• Instructions for the task: Repeat the entries word for word. Leave nothing out.

• Material provided:
=====
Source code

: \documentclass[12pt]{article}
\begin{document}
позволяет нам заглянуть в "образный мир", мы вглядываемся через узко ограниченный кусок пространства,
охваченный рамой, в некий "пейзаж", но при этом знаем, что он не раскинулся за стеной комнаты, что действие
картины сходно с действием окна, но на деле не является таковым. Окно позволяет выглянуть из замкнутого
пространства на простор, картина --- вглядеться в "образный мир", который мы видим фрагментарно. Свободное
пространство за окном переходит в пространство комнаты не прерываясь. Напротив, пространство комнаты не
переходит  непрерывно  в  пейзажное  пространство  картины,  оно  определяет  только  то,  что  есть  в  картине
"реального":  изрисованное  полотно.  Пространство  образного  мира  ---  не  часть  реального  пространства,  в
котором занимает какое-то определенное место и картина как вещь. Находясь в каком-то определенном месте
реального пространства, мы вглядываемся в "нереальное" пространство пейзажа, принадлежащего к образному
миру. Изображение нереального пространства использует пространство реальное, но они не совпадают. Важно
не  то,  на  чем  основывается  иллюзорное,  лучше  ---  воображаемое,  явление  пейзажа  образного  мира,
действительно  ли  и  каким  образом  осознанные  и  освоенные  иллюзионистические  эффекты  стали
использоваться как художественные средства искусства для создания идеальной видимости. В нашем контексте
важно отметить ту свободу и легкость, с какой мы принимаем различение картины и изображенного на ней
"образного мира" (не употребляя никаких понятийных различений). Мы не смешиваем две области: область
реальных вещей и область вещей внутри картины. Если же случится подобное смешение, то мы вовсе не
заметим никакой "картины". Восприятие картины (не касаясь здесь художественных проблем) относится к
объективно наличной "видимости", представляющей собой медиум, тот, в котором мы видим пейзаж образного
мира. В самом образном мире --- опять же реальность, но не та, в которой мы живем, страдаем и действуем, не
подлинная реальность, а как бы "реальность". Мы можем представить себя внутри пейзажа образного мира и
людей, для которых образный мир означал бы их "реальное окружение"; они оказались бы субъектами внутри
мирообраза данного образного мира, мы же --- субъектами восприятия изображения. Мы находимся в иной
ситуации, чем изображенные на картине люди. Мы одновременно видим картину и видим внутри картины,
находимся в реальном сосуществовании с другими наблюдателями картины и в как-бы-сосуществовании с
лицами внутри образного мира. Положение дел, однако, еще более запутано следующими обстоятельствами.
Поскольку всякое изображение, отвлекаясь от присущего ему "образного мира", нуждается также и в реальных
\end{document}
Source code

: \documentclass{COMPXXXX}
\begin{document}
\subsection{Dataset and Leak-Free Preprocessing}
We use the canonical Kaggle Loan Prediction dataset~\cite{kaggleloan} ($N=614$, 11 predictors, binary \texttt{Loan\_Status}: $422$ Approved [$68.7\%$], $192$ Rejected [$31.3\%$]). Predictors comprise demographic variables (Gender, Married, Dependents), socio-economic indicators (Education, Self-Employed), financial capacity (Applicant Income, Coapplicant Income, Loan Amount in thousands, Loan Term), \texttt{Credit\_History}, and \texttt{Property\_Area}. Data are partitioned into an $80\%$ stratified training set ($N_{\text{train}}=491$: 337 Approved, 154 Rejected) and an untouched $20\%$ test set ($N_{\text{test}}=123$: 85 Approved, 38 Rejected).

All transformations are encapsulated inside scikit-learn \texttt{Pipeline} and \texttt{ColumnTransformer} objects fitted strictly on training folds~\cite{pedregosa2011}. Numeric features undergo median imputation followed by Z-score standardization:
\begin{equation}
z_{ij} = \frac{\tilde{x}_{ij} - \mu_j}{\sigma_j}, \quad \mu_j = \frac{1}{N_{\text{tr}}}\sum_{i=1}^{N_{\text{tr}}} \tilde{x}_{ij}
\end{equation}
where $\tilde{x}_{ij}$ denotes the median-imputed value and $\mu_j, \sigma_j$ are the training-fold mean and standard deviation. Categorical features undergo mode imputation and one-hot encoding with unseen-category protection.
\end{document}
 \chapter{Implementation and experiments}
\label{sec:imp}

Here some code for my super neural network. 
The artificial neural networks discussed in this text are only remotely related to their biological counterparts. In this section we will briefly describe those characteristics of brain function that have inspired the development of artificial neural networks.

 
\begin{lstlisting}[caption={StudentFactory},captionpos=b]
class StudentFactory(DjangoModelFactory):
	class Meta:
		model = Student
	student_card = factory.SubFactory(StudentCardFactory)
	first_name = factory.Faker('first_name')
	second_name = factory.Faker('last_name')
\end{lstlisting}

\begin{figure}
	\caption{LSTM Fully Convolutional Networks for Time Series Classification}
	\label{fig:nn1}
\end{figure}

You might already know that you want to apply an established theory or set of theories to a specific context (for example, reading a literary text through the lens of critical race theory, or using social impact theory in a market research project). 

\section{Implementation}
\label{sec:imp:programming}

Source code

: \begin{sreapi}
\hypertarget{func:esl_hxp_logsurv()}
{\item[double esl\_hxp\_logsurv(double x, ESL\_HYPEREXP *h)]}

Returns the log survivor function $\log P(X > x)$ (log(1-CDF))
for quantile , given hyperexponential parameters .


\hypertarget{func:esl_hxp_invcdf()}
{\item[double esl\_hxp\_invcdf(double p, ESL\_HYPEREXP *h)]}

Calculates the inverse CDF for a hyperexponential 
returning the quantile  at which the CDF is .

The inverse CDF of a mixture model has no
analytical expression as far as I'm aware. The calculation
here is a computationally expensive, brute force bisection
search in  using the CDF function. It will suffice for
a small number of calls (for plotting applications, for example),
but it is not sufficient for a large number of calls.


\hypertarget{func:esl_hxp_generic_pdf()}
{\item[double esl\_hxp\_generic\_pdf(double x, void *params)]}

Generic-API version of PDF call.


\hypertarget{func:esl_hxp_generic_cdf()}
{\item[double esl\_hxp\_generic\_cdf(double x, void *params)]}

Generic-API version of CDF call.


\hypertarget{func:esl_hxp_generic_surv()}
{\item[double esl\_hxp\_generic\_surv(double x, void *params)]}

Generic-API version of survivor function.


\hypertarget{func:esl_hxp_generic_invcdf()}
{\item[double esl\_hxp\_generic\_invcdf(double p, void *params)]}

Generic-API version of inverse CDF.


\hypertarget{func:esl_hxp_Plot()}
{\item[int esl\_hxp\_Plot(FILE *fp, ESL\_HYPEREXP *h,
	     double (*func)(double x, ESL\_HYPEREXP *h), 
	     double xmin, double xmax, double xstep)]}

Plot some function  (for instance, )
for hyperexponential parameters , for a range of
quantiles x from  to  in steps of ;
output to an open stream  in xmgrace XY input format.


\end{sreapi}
=====
• Result of this task:
Source code

: \documentclass[12pt]{article}
\begin{document}
позволяет нам заглянуть в "образный мир", мы вглядываемся через узко ограниченный кусок пространства,
охваченный рамой, в некий "пейзаж", но при этом знаем, что он не раскинулся за стеной комнаты, что действие
картины сходно с действием окна, но на деле не является таковым. Окно позволяет выглянуть из замкнутого
пространства на простор, картина --- вглядеться в "образный мир", который мы видим фрагментарно. Свободное
пространство за окном переходит в пространство комнаты не прерываясь. Напротив, пространство комнаты не
переходит  непрерывно  в  пейзажное  пространство  картины,  оно  определяет  только  то,  что  есть  в  картине
"реального":  изрисованное  полотно.  Пространство  образного  мира  ---  не  часть  реального  пространства,  в
котором занимает какое-то определенное место и картина как вещь. Находясь в каком-то определенном месте
реального пространства, мы вглядываемся в "нереальное" пространство пейзажа, принадлежащего к образному
миру. Изображение нереального пространства использует пространство реальное, но они не совпадают. Важно
не  то,  на  чем  основывается  иллюзорное,  лучше  ---  воображаемое,  явление  пейзажа  образного  мира,
действительно  ли  и  каким  образом  осознанные  и  освоенные  иллюзионистические  эффекты  стали
использоваться как художественные средства искусства для создания идеальной видимости. В нашем контексте
важно отметить ту свободу и легкость, с какой мы принимаем различение картины и изображенного на ней
"образного мира" (не употребляя никаких понятийных различений). Мы не смешиваем две области: область
реальных вещей и область вещей внутри картины. Если же случится подобное смешение, то мы вовсе не
заметим никакой "картины". Восприятие картины (не касаясь здесь художественных проблем) относится к
объективно наличной "видимости", представляющей собой медиум, тот, в котором мы видим пейзаж образного
мира. В самом образном мире --- опять же реальность, но не та, в которой мы живем, страдаем и действуем, не
подлинная реальность, а как бы "реальность". Мы можем представить себя внутри пейзажа образного мира и
людей, для которых образный мир означал бы их "реальное окружение"; они оказались бы субъектами внутри
мирообраза данного образного мира, мы же --- субъектами восприятия изображения. Мы находимся в иной
ситуации, чем изображенные на картине люди. Мы одновременно видим картину и видим внутри картины,
находимся в реальном сосуществовании с другими наблюдателями картины и в как-бы-сосуществовании с
лицами внутри образного мира. Положение дел, однако, еще более запутано следующими обстоятельствами.
Поскольку всякое изображение, отвлекаясь от присущего ему "образного мира", нуждается также и в реальных
\end{document}
Source code

: \documentclass{COMPXXXX}
\begin{document}
\subsection{Dataset and Leak-Free Preprocessing}
We use the canonical Kaggle Loan Prediction dataset~\cite{kaggleloan} ($N=614$, 11 predictors, binary \texttt{Loan\_Status}: $422$ Approved [$68.7\%$], $192$ Rejected [$31.3\%$]). Predictors comprise demographic variables (Gender, Married, Dependents), socio-economic indicators (Education, Self-Employed), financial capacity (Applicant Income, Coapplicant Income, Loan Amount in thousands, Loan Term), \texttt{Credit\_History}, and \texttt{Property\_Area}. Data are partitioned into an $80\%$ stratified training set ($N_{\text{train}}=491$: 337 Approved, 154 Rejected) and an untouched $20\%$ test set ($N_{\text{test}}=123$: 85 Approved, 38 Rejected).

All transformations are encapsulated inside scikit-learn \texttt{Pipeline} and \texttt{ColumnTransformer} objects fitted strictly on training folds~\cite{pedregosa2011}. Numeric features undergo median imputation followed by Z-score standardization:
\begin{equation}
z_{ij} = \frac{\tilde{x}_{ij} - \mu_j}{\sigma_j}, \quad \mu_j = \frac{1}{N_{\text{tr}}}\sum_{i=1}^{N_{\text{tr}}} \tilde{x}_{ij}
\end{equation}
where $\tilde{x}_{ij}$ denotes the median-imputed value and $\mu_j, \sigma_j$ are the training-fold mean and standard deviation. Categorical features undergo mode imputation and one-hot encoding with unseen-category protection.
\end{document}
 \chapter{Implementation and experiments}
\label{sec:imp}

Here some code for my super neural network. 
The artificial neural networks discussed in this text are only remotely related to their biological counterparts. In this section we will briefly describe those characteristics of brain function that have inspired the development of artificial neural networks.

 
\begin{lstlisting}[caption={StudentFactory},captionpos=b]
class StudentFactory(DjangoModelFactory):
	class Meta:
		model = Student
	student_card = factory.SubFactory(StudentCardFactory)
	first_name = factory.Faker('first_name')
	second_name = factory.Faker('last_name')
\end{lstlisting}

\begin{figure}
	\caption{LSTM Fully Convolutional Networks for Time Series Classification}
	\label{fig:nn1}
\end{figure}

You might already know that you want to apply an established theory or set of theories to a specific context (for example, reading a literary text through the lens of critical race theory, or using social impact theory in a market research project). 

\section{Implementation}
\label{sec:imp:programming}

Source code

: \begin{sreapi}
\hypertarget{func:esl_hxp_logsurv()}
{\item[double esl\_hxp\_logsurv(double x, ESL\_HYPEREXP *h)]}

Returns the log survivor function $\log P(X > x)$ (log(1-CDF))
for quantile , given hyperexponential parameters .


\hypertarget{func:esl_hxp_invcdf()}
{\item[double esl\_hxp\_invcdf(double p, ESL\_HYPEREXP *h)]}

Calculates the inverse CDF for a hyperexponential 
returning the quantile  at which the CDF is .

The inverse CDF of a mixture model has no
analytical expression as far as I'm aware. The calculation
here is a computationally expensive, brute force bisection
search in  using the CDF function. It will suffice for
a small number of calls (for plotting applications, for example),
but it is not sufficient for a large number of calls.


\hypertarget{func:esl_hxp_generic_pdf()}
{\item[double esl\_hxp\_generic\_pdf(double x, void *params)]}

Generic-API version of PDF call.


\hypertarget{func:esl_hxp_generic_cdf()}
{\item[double esl\_hxp\_generic\_cdf(double x, void *params)]}

Generic-API version of CDF call.


\hypertarget{func:esl_hxp_generic_surv()}
{\item[double esl\_hxp\_generic\_surv(double x, void *params)]}

Generic-API version of survivor function.


\hypertarget{func:esl_hxp_generic_invcdf()}
{\item[double esl\_hxp\_generic\_invcdf(double p, void *params)]}

Generic-API version of inverse CDF.


\hypertarget{func:esl_hxp_Plot()}
{\item[int esl\_hxp\_Plot(FILE *fp, ESL\_HYPEREXP *h,
	     double (*func)(double x, ESL\_HYPEREXP *h), 
	     double xmin, double xmax, double xstep)]}

Plot some function  (for instance, )
for hyperexponential parameters , for a range of
quantiles x from  to  in steps of ;
output to an open stream  in xmgrace XY input format.


\end{sreapi}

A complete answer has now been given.